En una cosa tiene razón el alcalde de Vigo. El número de luces que instala cada año en la ciudad de cerca de 294.000 habitantes supera con creces al núcleo navideño de Manhattan —sin contar con el resto de la urbe de casi nueve millones de residentes—. Si en la ría gallega hay 11,5 millones de bombillas LED, más una noria gigante, pistas de hielo, máquinas de nieve y carruseles, los tres puntos neurálgicos de Nueva York suman un total de 2,65 millones de luces sin incluir la feria.
El único que ha reconocido el logro del gallego desde la esquina opuesta del Atlántico ha sido el diario The New York Times. En la Nochebuena de hace cuatro años, se hizo eco de la situación para criticar el hecho de que un alcalde se gaste un millón de euros —este año han sido 2,37 millones— en la parafernalia festiva en plena crisis climática. “¿Cuánto es suficiente?”, se preguntaba el periódico. El edil no perdió tampoco la ocasión. “Si el señor De Blasio no sabía, ahora ya sabe de las luces de Vigo”.

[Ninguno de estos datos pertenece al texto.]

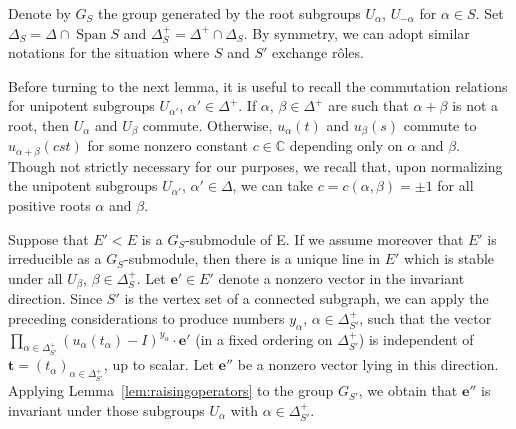 \documentclass{amsart}
\theoremstyle{plain}
\theoremstyle{definition}
\theoremstyle{remark}
\newcommand{\Vect}[1]{\mathbold{#1}}
\begin{document}
Denote by $G_{S}$ the group generated by the root subgroups $U_{\alpha}$, $U_{-\alpha}$
for $\alpha \in S$. Set $\Delta_{S} = \Delta \cap \operatorname{Span}
S$ and $\Delta^{+}_{S} =
\Delta^{+} \cap \Delta_{S}$. By symmetry, we can adopt similar notations for the situation
where $S$ and $S'$ exchange r\^oles.

Before turning to the next lemma, it is useful to recall the commutation relations for
unipotent subgroups $U_{\alpha'}$, $\alpha' \in \Delta^{+}$. If $\alpha$, $\beta \in
\Delta^{+}$ are such that
$\alpha + \beta$ is not a root, then $U_{\alpha}$ and $U_{\beta}$ commute. Otherwise,
$u_{\alpha}(t)$ and $u_{\beta}(s)$ commute to $u_{\alpha + \beta}(cst)$
for some nonzero constant $c \in \mathbb{C}$ depending only on $\alpha$ and $\beta$. Though not
strictly necessary for our purposes, we recall that, upon normalizing the unipotent
subgroups $U_{\alpha'}$, $\alpha' \in \Delta$, we can take $c = c(\alpha, \beta) = \pm
1$ for all positive roots $\alpha$ and $\beta$.

Suppose that $E' < E$ is a $G_{S}$-submodule of E. If we assume moreover that $E'$ is irreducible as a $G_{S}$-submodule, then there is a unique line in $E'$ which
is stable under all $U_{\beta}$, $\beta \in \Delta^{+}_{S}$. Let $\Vect{e}' \in E'$
denote a nonzero vector in the invariant direction.
Since $S'$ is the vertex set of a connected subgraph,
we can apply the preceding considerations to produce numbers
$y_{\alpha}$, $\alpha \in \Delta_{S'}^{+}$, such that the vector
$\prod_{\alpha \in \Delta_{S'}^{+}} (u_{\alpha}(t_{\alpha}) - I)^{y_{\alpha}} \cdot \Vect{e}'$
(in a fixed ordering on $\Delta_{S'}^{+}$) is independent of $\Vect{t} = (t_{\alpha})_{\alpha \in \Delta_{S'}^{+}}$, up to
scalar.
Let $\Vect{e}''$ be a nonzero vector lying in this direction. Applying
Lemma~\ref{lem:raisingoperators} to the group $G_{S'}$, we obtain that
$\Vect{e}''$ is invariant under those subgroups $U_{\alpha}$ with $\alpha \in
\Delta_{S'}^{+}$.
\end{document}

También aprovechó para justificar que las luces LED de las calles son de bajo consumo y recordó que el 60% de la energía de la ciudad procede de fuentes renovables. “Consumen menos que un campo de fútbol un mes entero”, dijo. Pero Vigo ya tiene el estadio de Balaídos, así que los expertos no están de acuerdo. “Puedes inventarte muchas cosas, pero si multiplicas el gasto o lo sumas, más es más, nunca te sale a devolver”, explica Carlos García, diseñador de iluminación arquitectónica que trabaja en Nueva York. La excusa del bajo consumo lleva un lustro caducada porque la Unión Europea prohibió en junio de 2018 la fabricación y venta de las bombillas halógenas. Estados Unidos lo hizo el pasado agosto. Otra exageración que aumenta la factura es estirar las Navidades más de una semana después de su duración tradicional. En Vigo dura desde el 24 de noviembre hasta el 14 de enero, con sus luces encendidas desde las 18.30 hasta las 00.30 de domingo a miércoles, hasta las 2.00 de jueves a sábado y las 24 horas durante los siete días más señalados de las fiestas. Aunque los comercios tienen un límite de 60 días en la Gran Manzana, el periodo oficial va desde el Día de Acción de Gracias, el 29 de noviembre este año, hasta el 5 de enero, con unos modestos horarios lumínicos de 17.00 a 00.00, menos el árbol del Rockefeller, que se enciende a las cinco de la madrugada. “Todavía no existe un marco normativo contra el exceso”, bromea García. Aunque no descarta que algún día las ciudades comiencen a regular el alumbrado navideño de acuerdo con el “sentido común” y con la “facilidad” que supone controlar el gasto energético. Sin que resulte necesario ni divertido que las luces se vean desde la Estación Espacial internacional, como asegura el alcalde para el que el cielo nunca ha sido el límite.